Para as coletas das amostras de solo em cada município, ao acaso, e tendo em vista a facilidade de acesso, foram selecionadas três áreas de agricultura intensiva representadas por lavouras de milho, soja e algodão e três áreas de vegetação nativa, totalizando seis áreas por região. Em cada área, selecionou-se um talhão de no máximo 10 ha, onde foram coletadas as amostras de solo. Para isso, cada talhão foi percorrido em zigue-zague, coletando-se cerca de 20 amostras simples, que foram colocadas em baldes para posterior homogeneização. Após isso, foi retirada uma porção de cerca de 1 kg de solo, representativo do talhão, totalizando, assim, 72 amostras compostas de solo. Nas coletas, foi utilizado um trado holandês de aço inoxidável, que era devidamente higienizado e ambientado após cada coleta. A altitude dos pontos de coletas variou de 199 a 839 m, com média de 513 m nas áreas de cultivo, e de 199 a 801 m, com média de 495 m nas áreas de vegetação nativa. As amostras foram coletadas no período de final de janeiro a meados de fevereiro de 2012, em área de soja já dessecada para colheita ou já colhida. Após secagem ao ar, as amostras foram tamisadas em malha de 2 mm e armazenadas para as análises posteriores. Nas amostras de solo, foram determinados os teores de As, Cd, Cr, Cu, Mn, Ni, Pb, Hg, Se e Zn, utilizando-se a técnica de TXRF e FAAS/GFAAS.

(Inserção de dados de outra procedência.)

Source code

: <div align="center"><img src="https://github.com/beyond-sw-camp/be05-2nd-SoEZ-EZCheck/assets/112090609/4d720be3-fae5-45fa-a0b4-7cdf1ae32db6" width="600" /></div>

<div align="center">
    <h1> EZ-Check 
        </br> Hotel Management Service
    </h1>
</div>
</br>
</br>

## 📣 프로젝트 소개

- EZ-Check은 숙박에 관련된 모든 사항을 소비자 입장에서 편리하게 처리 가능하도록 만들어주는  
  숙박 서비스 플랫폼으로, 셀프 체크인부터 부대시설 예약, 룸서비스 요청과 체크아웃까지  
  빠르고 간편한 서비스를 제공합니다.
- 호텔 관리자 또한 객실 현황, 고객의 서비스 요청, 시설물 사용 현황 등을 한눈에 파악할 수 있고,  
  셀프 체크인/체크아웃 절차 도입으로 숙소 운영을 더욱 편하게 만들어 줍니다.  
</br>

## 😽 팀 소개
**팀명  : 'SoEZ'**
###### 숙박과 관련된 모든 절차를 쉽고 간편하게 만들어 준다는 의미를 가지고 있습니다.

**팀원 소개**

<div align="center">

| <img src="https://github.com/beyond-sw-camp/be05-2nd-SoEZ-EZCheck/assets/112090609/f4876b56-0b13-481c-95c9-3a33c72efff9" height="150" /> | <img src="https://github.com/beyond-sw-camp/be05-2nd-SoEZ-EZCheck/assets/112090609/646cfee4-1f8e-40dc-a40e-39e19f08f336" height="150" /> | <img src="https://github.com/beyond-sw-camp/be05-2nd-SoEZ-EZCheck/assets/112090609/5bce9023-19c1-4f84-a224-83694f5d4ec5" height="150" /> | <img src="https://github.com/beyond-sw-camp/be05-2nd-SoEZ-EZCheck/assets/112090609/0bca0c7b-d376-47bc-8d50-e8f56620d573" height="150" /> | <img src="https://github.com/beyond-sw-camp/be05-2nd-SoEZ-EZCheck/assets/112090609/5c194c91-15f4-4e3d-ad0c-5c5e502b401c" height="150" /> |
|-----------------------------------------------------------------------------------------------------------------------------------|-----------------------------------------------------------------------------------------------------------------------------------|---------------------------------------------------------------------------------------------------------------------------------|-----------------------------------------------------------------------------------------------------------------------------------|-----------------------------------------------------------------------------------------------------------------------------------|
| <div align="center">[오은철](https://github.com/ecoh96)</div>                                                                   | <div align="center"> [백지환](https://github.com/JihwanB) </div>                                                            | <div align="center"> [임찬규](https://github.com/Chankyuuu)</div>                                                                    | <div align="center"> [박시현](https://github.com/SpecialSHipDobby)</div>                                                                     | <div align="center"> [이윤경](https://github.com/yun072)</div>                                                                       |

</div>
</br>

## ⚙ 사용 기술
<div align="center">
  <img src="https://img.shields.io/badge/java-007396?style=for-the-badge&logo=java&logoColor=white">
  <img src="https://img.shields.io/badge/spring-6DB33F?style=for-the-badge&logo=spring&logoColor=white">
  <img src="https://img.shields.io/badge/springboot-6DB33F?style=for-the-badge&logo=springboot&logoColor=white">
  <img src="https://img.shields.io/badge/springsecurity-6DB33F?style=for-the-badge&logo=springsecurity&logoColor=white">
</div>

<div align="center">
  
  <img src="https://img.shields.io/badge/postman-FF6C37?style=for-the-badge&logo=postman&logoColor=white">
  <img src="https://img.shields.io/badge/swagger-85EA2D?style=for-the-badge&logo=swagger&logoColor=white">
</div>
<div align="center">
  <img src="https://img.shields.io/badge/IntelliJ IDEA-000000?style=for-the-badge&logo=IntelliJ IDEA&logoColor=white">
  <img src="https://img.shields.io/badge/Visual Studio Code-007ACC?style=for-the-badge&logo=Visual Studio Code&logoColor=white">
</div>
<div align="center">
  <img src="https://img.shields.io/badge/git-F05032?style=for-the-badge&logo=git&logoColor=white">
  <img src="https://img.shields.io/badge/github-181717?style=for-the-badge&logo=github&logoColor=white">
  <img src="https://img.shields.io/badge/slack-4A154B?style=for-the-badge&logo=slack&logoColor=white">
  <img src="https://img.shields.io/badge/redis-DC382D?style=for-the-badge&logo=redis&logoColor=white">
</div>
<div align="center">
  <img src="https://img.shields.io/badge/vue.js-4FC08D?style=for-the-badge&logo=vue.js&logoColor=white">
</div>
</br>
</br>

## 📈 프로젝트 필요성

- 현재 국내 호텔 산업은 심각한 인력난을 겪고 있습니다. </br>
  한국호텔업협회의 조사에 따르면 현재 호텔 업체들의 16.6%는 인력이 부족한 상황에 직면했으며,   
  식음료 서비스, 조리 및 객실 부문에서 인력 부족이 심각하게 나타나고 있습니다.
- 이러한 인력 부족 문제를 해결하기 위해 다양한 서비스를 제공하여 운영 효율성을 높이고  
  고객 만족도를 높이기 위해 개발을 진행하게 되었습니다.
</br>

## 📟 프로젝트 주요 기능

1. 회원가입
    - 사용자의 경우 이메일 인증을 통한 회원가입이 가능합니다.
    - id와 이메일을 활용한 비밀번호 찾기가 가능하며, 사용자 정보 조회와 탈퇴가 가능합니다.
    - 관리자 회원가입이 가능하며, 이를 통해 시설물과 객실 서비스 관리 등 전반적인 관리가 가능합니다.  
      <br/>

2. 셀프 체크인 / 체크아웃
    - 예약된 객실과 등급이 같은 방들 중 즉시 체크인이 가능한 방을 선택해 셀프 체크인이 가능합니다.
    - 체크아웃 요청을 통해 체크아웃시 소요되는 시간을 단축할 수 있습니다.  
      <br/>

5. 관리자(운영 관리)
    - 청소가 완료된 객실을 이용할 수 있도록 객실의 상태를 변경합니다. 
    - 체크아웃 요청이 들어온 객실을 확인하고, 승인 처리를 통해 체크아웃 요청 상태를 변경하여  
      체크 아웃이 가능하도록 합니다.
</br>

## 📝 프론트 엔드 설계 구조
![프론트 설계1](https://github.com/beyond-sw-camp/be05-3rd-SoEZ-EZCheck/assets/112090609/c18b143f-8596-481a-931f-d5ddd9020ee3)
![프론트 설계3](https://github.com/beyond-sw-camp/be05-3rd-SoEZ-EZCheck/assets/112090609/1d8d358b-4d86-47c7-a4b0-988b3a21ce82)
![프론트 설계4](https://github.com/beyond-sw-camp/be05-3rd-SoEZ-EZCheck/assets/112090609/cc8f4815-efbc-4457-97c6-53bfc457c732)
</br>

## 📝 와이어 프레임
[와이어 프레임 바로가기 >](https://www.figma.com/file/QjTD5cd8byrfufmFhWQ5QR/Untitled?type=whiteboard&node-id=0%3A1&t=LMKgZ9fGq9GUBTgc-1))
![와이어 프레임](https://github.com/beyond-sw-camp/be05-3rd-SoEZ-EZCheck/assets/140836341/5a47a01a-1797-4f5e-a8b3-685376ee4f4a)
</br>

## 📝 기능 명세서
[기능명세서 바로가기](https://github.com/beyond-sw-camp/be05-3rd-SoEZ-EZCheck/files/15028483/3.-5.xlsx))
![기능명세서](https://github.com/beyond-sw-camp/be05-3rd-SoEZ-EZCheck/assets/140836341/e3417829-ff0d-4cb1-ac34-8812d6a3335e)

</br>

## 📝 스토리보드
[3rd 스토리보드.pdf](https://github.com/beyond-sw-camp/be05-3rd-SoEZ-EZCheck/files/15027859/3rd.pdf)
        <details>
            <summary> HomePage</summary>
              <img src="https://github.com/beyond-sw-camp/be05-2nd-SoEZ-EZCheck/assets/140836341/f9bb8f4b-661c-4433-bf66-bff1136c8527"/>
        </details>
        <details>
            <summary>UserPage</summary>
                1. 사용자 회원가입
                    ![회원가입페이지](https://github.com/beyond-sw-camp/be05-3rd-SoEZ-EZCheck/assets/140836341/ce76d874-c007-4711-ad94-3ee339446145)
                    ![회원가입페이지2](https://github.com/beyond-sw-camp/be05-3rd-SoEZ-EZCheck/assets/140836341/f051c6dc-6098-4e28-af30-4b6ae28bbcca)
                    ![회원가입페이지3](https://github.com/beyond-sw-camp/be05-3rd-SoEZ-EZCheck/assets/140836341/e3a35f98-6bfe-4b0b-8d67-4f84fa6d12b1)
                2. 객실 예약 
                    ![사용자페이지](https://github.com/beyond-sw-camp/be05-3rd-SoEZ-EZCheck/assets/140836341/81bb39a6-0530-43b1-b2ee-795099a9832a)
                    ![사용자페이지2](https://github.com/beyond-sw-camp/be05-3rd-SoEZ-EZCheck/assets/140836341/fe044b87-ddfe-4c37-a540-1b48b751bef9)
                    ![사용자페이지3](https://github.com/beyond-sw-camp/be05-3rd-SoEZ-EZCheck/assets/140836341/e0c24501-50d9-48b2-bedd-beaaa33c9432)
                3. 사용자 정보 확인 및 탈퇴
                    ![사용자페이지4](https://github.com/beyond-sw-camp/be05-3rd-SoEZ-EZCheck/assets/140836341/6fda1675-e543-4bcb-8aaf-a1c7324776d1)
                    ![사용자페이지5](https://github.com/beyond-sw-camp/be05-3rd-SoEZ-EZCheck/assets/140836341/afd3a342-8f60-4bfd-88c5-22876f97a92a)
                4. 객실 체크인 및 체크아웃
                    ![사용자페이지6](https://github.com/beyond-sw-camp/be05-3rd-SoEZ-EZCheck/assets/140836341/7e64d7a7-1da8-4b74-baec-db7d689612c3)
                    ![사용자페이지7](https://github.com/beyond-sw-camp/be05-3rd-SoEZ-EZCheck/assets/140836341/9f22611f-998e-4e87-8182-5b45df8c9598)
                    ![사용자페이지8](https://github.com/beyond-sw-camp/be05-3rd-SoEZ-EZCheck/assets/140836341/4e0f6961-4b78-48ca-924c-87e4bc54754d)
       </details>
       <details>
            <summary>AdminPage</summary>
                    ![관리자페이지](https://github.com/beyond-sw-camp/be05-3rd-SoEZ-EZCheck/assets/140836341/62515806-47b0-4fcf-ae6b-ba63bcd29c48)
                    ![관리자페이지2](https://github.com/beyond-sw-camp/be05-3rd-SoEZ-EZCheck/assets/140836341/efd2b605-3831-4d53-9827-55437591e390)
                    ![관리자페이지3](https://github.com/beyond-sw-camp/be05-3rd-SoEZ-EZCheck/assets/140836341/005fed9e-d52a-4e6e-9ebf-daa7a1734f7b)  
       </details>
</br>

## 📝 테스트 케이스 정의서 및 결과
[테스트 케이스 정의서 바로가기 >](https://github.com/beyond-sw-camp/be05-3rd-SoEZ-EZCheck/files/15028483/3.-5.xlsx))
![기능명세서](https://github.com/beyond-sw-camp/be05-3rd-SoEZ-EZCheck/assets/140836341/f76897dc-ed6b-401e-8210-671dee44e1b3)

Para a leitura dos ET usando TXRF, a preparação das amostras de solo foi uma adaptação da preconizada no manual que acompanha o equipamento (S2 Picofox™). Resumidamente, as amostras foram trituradas em gral de ágata, devidamente descontaminado e higienizado após cada amostra, e tamisadas em malha de náilon de 50 μm. Depois, pesaram-se 50 mg de cada amostra de solo, as quais foram adicionadas em tubos falcon de 15 mL juntamente com 2,5 mL de solução de Triton X-100 a 5 % v/v em água ultrapura e 0,5 mL de solução de Ga 10 mg kg-1, resultando em concentração final de Ga igual a 1,667 mg kg-1. Cada tubo foi agitado em agitador tipo vortex, obtendo-se, assim, uma suspensão homogênea. Imediatamente após a agitação, retirou-se uma alíquota de 10 μL da suspensão, que foi gotejada no centro de um porta-amostra de quartzo, devidamente limpo. Para facilitar a formação de uma película fina de cerca de 10 mm de espessura, previamente uma solução de silicone foi gotejada no porta-amostra. Para protocolos de QA/QC, foi usado o material de referência BCR 142R. Cada amostra foi lida em duplicata durante 300 s. Em todas as baterias de análises, foram incluídos brancos.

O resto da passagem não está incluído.